Opening the Health tab
- Open your project in Model Builder.
- Click the Health tab at the top of the Toolbelt panel on the right side of the screen.
- The diagnostic list loads immediately. It reflects the current saved state of the model — unsaved Canvas changes are not included.
The Health tab is read-only. You make corrections in the Canvas, Drawer, or source schema, then return to the Health tab to confirm the issue has cleared.
Severity levels
| Severity | Meaning | Effect on the model |
|---|---|---|
| Error | A structural problem that prevents correct operation | Blocks aggregate build; affected aggregates cannot be built until resolved |
| Warning | A condition that degrades performance or correctness without fully blocking operation | Query routing may be impaired; aggregates may return stale or sub-optimal results |
| Info | An advisory observation with no immediate operational impact | No blocking effect; the model continues to function normally |
Navigating to an affected object
Click any row in the diagnostic list. The Canvas scrolls to and highlights the affected table, join, dimension, or measure. The Drawer for that object opens automatically so you can inspect and edit its configuration.
Diagnostic reference
| Issue | Severity | Cause | Resolution |
|---|---|---|---|
| Join column missing | Error | A column used in a join definition no longer exists in the source schema, typically because the source table was altered. | Open the join in the Drawer. Update the join to use a column that still exists, or remove the join if it is no longer needed. |
| Measure on non-numeric column | Error | A measure (sum, average, etc.) targets a column with a text or boolean data type. | Open the measure in the Drawer. Change the source column to a numeric column, or change the measure type to Count if counting rows is the intent. |
| Fact table missing | Error | No table in the model is designated as the fact table. | Open the relevant table's Drawer and change its Type to Fact. |
| Schema drift detected | Warning | The source table's column list has changed since the model was last synced. | Run a schema sync from the table Drawer or trigger a workspace-wide sync from workspace settings. |
| Aggregate refresh overdue | Warning | An aggregate has not been refreshed within its expected window. | Open the Scheduler panel, check the aggregate's last-refresh status, and re-run the refresh manually if needed. |
| Unused dimension | Info | A dimension is defined in the model but has never appeared in a query. | No immediate action required. Consider removing it to keep the model clean if it is not expected to be used. |
Resolving errors before building aggregates
Any Error-severity diagnostic blocks the aggregate build process for the affected objects. Resolve all Errors first, save the model, then proceed to build or schedule aggregates.

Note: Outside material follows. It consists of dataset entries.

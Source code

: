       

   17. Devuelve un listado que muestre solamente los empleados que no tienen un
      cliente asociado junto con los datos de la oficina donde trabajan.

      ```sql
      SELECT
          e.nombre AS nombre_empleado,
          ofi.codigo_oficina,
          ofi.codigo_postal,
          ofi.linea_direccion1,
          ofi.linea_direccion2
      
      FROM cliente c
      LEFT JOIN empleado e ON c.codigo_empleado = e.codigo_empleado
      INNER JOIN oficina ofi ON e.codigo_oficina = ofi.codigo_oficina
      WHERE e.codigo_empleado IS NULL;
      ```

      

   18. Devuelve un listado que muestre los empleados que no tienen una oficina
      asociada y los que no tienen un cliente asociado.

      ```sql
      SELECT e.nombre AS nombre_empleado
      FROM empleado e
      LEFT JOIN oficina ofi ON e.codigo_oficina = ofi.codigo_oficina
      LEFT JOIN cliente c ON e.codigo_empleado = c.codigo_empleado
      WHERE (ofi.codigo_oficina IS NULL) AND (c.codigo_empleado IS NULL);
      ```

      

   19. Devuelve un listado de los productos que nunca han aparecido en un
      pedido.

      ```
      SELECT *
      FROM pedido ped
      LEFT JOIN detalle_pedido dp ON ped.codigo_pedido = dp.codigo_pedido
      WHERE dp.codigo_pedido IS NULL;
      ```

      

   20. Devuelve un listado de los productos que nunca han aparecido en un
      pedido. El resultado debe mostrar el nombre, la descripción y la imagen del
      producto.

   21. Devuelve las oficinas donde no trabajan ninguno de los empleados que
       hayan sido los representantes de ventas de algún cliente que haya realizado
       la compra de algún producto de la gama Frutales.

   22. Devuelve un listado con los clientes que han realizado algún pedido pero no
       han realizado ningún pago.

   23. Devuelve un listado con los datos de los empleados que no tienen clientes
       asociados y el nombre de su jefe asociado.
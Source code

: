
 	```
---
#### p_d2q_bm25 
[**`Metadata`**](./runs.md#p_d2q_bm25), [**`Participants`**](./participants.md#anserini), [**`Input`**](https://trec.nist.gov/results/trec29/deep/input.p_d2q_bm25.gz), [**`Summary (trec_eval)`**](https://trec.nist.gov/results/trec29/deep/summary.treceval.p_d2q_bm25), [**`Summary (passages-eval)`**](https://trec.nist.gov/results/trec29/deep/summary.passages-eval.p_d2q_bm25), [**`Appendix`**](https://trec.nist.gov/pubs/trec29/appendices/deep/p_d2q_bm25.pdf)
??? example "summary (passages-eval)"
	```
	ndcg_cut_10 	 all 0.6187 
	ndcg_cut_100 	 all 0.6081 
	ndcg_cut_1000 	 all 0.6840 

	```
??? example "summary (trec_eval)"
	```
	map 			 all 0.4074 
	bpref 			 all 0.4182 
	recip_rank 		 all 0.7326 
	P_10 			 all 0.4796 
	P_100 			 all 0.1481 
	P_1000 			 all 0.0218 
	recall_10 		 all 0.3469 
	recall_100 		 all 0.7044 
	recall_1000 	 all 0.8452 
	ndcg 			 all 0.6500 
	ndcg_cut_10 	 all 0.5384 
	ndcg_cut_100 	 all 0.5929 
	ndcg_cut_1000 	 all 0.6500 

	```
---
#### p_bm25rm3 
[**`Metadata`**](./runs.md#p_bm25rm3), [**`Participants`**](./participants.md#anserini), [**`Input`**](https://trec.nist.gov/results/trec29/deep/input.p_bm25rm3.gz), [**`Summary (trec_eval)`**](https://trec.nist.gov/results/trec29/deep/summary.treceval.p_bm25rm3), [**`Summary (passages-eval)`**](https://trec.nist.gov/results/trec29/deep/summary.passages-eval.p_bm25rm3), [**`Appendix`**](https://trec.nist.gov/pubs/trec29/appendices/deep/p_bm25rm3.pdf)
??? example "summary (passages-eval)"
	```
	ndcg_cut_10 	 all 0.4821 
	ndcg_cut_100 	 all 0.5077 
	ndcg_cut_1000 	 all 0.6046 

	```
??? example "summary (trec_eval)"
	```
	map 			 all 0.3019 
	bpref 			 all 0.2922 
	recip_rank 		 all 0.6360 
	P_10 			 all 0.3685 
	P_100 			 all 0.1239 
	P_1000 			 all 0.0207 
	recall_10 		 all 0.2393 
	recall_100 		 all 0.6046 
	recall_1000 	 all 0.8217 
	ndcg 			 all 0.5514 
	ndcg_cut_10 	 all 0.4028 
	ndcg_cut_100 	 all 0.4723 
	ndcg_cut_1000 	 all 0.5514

Source statistics (BigQuery and Spark)
Tessallite collects column-level statistics from your data sources to inform aggregate design and model health. The statistics collector works differently depending on the source type:
| Source type | Statistics method | Precision |
|---|---|---|
| PostgreSQL | pg_stats system catalog (no extra query) | Exact (from ANALYZE) |
| BigQuery | INFORMATION_SCHEMA.COLUMN_FIELD_PATHS + APPROX_COUNT_DISTINCT | Approximate cardinality (HyperLogLog) |
| Spark / Hive | DESCRIBE EXTENDED + ANALYZE TABLE COMPUTE STATISTICS | Exact (from COMPUTE STATISTICS) |
What statistics are collected:
- Row count per table
- Cardinality (distinct value count) per column
- NULL percentage per column
- Min/max values for numeric and date columns
How to trigger a refresh: Statistics are collected automatically during schema sync. For non-PostgreSQL sources, you can also trigger a manual refresh from the table's Drawer by clicking Refresh Statistics.
Precision differences: BigQuery uses APPROX_COUNT_DISTINCT, which is based on HyperLogLog and may differ from the exact count by up to 1-2% for high-cardinality columns. PostgreSQL and Spark provide exact counts. The statistics panel displays an "(approx)" label next to BigQuery cardinality values.